More than a month had passed by then, and I had to visit an ophthalmologist and had to start wearing glasses for the first time in my life! Also by then I started seeing similar reports of eye strain from a few people coming up online. Discussions started and it turned out that Intel HD graphics was the potential culprit. I tested the hypothesis by uninstalling the Intel HD driver, and voila(!), eye strain was completely gone for the first time! However, disabling it made my laptop sluggish, I couldn't even start Photoshop, let alone using it.
My laptop had an Nvidia card too, but it was connected to the Intel HD graphics, not to the screen directly, and so disabling Intel HD also disabled the Nvidia card. And, that's where the solution to my problems was. I needed a laptop with the screen connected to Nvidia card directly, not via Intel HD.
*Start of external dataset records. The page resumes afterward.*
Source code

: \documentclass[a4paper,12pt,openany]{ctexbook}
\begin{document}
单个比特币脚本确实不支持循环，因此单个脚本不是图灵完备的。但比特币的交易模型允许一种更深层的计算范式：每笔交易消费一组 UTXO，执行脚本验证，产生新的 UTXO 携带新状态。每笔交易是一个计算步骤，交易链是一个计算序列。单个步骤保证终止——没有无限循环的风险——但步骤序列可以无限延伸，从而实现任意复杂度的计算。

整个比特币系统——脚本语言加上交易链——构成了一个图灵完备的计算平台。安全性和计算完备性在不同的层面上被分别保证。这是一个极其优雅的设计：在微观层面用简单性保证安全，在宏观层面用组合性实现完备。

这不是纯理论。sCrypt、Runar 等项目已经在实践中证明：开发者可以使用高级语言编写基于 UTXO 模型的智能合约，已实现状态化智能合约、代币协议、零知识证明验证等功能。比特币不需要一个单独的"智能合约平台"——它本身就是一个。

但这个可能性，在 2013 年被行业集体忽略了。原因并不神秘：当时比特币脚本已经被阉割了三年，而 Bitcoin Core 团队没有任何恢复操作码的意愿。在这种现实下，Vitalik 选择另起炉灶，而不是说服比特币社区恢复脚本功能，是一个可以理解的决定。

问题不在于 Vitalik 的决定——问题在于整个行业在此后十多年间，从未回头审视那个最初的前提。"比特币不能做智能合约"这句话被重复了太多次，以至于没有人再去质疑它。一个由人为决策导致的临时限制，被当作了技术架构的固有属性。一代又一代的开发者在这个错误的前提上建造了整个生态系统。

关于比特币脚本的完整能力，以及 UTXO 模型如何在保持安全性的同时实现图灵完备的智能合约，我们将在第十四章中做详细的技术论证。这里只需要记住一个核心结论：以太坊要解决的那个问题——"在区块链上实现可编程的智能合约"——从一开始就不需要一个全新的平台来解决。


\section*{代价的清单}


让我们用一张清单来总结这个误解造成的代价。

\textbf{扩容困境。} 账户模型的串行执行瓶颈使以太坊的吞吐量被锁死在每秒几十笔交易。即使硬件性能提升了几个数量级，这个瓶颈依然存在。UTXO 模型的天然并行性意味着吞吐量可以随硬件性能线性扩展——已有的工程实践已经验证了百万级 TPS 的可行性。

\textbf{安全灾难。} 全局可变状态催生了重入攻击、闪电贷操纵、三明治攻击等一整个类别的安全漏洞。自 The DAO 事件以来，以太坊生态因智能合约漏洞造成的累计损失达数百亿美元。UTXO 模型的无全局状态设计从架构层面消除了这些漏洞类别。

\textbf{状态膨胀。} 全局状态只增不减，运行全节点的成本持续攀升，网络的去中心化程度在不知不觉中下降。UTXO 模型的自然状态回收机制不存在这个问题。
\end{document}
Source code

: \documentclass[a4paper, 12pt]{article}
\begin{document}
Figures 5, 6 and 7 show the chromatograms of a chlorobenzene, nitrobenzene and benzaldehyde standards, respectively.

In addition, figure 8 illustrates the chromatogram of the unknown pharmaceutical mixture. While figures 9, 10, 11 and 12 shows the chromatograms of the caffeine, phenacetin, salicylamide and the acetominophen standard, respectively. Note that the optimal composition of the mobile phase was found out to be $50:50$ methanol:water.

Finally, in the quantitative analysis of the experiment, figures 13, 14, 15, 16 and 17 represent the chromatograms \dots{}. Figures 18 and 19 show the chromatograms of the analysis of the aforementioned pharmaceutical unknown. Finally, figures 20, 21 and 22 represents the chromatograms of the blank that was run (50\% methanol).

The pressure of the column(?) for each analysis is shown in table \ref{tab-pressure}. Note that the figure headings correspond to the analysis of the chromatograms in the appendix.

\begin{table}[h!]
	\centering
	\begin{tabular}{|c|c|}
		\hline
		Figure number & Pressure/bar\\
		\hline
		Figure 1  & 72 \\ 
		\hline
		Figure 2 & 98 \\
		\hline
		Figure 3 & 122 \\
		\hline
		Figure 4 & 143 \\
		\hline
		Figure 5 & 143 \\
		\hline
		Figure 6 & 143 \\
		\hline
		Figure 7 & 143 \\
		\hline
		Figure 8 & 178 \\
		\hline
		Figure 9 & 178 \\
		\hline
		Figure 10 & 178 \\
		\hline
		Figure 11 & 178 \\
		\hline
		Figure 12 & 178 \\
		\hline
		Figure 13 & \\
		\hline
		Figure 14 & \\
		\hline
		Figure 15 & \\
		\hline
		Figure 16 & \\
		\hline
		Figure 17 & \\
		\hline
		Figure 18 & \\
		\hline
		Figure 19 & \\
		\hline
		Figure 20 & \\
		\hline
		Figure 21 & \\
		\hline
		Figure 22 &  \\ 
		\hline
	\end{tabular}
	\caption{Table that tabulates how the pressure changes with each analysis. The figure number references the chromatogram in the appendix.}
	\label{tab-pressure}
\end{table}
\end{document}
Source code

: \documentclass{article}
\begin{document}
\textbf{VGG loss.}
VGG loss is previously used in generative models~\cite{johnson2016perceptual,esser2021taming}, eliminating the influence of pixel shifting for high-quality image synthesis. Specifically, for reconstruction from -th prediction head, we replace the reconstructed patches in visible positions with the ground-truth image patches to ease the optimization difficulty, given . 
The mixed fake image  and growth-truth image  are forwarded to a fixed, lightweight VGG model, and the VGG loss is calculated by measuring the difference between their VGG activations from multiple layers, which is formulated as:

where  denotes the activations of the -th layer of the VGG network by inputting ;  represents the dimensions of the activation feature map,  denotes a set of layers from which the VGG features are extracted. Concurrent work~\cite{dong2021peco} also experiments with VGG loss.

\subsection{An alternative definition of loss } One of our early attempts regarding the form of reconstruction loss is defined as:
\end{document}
So, I put up with the nasty laptop for a few more months, saved some money, and bought a laptop which supported Nvidia G-Sync. Intel HD Graphics doesn't support G-Sync, so in order for it to work, manufactures are forced to connect the screen directly to the Nvidia card while Intel HD graphics remains disabled permanently!
I bought an Acer Predator laptop with Nvidia 1070, G-Sync support, and a PWM free matt screen. It also has Acer's proprietary Bluelight Shield which works way way way better than any of the dozens of blue light reduction techniques I have tried. I have been using the Acer laptop for years for full days and haven't once experienced any sort of eye strain or headache. Simply amazing.
So, anyone that has similar problems, look for a laptop that has the screen connected directly to the Nvidia or AMD graphics card. And to ensure it's built like that, it has to support G-Sync (for Nvidia) or FreeSync (AMD). If the laptop also has a PWM free display then that would be a cherry on the cake. Head over to notebookcheck and read the reviews, they test PWM for every laptop and smartphone.
Hope this helps someone!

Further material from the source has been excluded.